John Dowland, el de las siete lágrimas (1600)


Sin comentarios. Sólo un poco de sana, simple y soñadora melancolía renacentista antes de dormir.

domingo, 5 de octubre de 2014

¡Suéltame, bicho!


Edward Hooper en la noche americana.
            Sí, lo confieso: no sólo he caído en la tentación de leer el último bestseller del verano, La verdad sobre el caso Harry Quebert, sino que encima lo he devorado en dos tardes a pesar de sobrepasar las seiscientas páginas.
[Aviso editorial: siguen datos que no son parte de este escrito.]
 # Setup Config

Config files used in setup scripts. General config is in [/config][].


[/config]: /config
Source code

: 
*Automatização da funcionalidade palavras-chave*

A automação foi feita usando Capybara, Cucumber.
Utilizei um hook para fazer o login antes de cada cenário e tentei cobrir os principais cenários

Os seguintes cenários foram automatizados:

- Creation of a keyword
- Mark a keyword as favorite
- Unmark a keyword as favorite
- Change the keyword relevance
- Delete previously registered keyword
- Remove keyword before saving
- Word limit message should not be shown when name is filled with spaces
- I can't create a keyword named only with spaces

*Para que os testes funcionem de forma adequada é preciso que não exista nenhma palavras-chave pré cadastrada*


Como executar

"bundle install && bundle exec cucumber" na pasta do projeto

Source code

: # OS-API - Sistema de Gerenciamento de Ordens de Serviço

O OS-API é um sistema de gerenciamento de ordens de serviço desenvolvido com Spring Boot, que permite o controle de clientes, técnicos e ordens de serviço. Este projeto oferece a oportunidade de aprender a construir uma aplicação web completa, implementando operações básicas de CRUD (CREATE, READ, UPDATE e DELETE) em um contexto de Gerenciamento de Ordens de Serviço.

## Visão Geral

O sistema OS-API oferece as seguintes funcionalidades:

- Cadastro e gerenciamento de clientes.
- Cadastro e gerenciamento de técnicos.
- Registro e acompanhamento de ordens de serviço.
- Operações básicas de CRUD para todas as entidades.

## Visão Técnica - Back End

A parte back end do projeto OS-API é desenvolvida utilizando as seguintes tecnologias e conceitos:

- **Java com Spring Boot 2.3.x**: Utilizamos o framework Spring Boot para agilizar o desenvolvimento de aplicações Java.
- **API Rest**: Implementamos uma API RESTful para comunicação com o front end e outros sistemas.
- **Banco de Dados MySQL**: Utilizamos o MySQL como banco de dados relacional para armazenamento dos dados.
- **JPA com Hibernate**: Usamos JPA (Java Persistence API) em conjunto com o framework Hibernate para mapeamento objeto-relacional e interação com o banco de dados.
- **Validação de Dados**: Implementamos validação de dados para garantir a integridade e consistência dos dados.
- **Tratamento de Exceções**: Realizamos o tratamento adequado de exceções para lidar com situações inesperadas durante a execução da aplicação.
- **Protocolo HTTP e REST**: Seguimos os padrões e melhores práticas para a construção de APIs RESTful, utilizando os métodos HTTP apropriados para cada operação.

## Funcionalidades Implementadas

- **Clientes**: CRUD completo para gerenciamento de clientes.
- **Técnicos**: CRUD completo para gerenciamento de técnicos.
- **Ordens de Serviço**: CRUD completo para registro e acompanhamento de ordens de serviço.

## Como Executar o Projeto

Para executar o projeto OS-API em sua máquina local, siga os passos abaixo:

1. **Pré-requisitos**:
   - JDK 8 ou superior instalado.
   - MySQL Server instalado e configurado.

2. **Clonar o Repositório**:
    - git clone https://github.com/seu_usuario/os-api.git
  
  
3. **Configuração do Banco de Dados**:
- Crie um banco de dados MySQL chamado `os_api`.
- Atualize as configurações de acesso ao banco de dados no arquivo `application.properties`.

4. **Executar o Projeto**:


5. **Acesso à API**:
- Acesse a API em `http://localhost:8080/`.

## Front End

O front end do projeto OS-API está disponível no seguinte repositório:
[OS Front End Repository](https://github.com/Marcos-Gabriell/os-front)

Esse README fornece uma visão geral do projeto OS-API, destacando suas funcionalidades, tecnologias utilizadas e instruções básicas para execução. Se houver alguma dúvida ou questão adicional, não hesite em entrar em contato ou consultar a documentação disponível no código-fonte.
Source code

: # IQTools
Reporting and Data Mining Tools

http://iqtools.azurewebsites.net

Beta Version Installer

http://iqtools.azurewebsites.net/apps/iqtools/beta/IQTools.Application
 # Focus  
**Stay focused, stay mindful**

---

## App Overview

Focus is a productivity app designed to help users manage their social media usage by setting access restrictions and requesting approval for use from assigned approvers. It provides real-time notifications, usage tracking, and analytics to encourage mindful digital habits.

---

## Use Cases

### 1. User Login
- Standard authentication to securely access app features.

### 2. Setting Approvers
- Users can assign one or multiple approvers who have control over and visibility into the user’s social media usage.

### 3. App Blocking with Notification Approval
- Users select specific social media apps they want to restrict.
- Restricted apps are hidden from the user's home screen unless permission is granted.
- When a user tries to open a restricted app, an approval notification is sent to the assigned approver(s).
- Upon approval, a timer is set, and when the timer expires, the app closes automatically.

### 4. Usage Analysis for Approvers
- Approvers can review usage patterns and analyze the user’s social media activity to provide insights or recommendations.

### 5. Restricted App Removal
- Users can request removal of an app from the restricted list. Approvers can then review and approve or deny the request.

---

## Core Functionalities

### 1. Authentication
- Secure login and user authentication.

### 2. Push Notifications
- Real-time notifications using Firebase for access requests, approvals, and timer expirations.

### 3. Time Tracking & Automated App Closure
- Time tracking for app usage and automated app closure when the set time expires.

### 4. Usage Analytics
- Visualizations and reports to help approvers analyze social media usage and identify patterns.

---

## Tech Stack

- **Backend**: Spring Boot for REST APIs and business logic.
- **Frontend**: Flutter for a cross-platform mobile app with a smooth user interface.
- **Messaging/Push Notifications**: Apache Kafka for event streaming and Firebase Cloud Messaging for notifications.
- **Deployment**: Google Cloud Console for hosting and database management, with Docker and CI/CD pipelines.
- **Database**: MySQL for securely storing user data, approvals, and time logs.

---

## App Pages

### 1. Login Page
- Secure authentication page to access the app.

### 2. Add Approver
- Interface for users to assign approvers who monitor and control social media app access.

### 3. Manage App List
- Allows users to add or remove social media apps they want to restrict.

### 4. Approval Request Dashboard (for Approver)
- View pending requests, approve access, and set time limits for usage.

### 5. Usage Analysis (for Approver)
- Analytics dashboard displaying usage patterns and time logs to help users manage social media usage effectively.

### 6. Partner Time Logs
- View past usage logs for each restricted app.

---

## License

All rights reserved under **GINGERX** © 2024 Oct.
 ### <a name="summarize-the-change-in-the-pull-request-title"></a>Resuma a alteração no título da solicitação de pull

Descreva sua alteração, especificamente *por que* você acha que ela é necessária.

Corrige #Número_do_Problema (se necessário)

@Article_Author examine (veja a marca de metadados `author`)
En mi descargo podría decir que lo he leído en italiano, por lo que podría fingir que lo he hecho con intención de mejorar mi competencia en dicha lengua, pero con ello correría el riesgo de que mi querida amiga Noemí me desmintiera de inmediato, ya que estábamos juntas cuando lo descubrí, abandonado sobre la última balda del “Raconet del Bookcrossing” de la escuela en la que ambas trabajamos, y sabe perfectamente que no había ningún ánimo de mejora por mi parte, sino pura y simple curiosidad malsana. 
            Que soy un ratón de biblioteca lo sabe cualquier que me conozca o que se haya asomado alguna vez a esta sección. Lo que quizá no sabían es que albergo todo tipo de prejuicios snob hacia los libros superventas, y no me avergüenzo de ello. El día que lea alguno que aprecie de verdad, prometo cambiar de idea al respecto, pero eso todavía no ha sucedido. Así que, de momento, coincido con Juan Goytisolo, autor de obras maestras tan indigestas como Señas de identidad o Reivindicación del conde don Julián, en que los superventas son "fenómenos literarios, productos que siempre han existido y gracias a los cuales las editoriales pueden permitirse el lujo de publicar textos literarios, y escritores como yo podemos existir”. A lo que para rematar añadió: “¡Bienvenida sea la literatura de consumo! Sería de mal gusto si un parásito criticase el cuerpo del que se alimenta!”.
            Otra indudable virtud de los superventas es acercar la lectura a eso que los periodistas suelen llamar “el gran público”. Desde luego, prefiero que la gente lea cualquier cosa, incluso el execrable –por machista y mal escrito- Cincuenta sombras de Grey, a que no lea en absoluto. Al menos así cabe la esperanza de que algún día lleguen a caer en sus manos Fanny Hill (1748) o El amante de lady Chatterley (1928), mucho más modernas y divertidas en su planteamiento, además de mejor redactadas que el bodrio pseudoerótico de E.L. James.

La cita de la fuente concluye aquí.